## About this task
Copy out each line of the data that holds the string "trailer".

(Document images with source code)
○ ○ ○

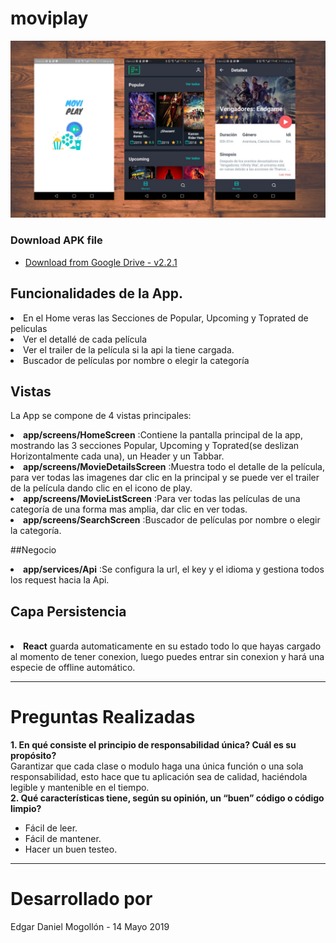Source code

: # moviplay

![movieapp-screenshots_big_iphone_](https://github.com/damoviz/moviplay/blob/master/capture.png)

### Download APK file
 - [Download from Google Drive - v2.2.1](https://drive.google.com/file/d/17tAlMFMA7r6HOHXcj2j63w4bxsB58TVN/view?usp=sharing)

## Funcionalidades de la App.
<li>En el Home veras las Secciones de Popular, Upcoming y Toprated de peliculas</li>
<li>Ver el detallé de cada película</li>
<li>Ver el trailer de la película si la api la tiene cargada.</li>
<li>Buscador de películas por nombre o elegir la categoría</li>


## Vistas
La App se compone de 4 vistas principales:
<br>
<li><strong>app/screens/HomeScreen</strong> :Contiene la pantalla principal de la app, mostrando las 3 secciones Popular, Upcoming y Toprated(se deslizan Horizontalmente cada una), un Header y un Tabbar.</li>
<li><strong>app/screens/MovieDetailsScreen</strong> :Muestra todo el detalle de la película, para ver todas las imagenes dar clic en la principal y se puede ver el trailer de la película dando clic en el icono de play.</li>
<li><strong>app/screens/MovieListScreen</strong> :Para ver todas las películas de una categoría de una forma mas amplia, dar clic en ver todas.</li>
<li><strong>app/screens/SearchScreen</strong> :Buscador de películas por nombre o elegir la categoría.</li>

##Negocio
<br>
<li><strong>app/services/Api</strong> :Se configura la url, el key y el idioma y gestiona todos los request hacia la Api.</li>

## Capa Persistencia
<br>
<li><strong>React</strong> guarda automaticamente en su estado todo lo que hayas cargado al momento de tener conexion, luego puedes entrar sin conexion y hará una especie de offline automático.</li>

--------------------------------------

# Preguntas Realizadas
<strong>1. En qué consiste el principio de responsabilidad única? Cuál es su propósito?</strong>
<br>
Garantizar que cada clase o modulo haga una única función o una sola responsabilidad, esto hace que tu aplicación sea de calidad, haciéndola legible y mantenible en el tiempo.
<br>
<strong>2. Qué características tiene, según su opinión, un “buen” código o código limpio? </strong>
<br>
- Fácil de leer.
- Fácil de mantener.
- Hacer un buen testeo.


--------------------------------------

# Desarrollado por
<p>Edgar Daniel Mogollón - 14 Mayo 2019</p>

○ ○ ○

## Written answer
<li>Ver el trailer de la película si la api la tiene cargada.</li>
<li><strong>app/screens/MovieDetailsScreen</strong> :Muestra todo el detalle de la película, para ver todas las imagenes dar clic en la principal y se puede ver el trailer de la película dando clic en el icono de play.</li>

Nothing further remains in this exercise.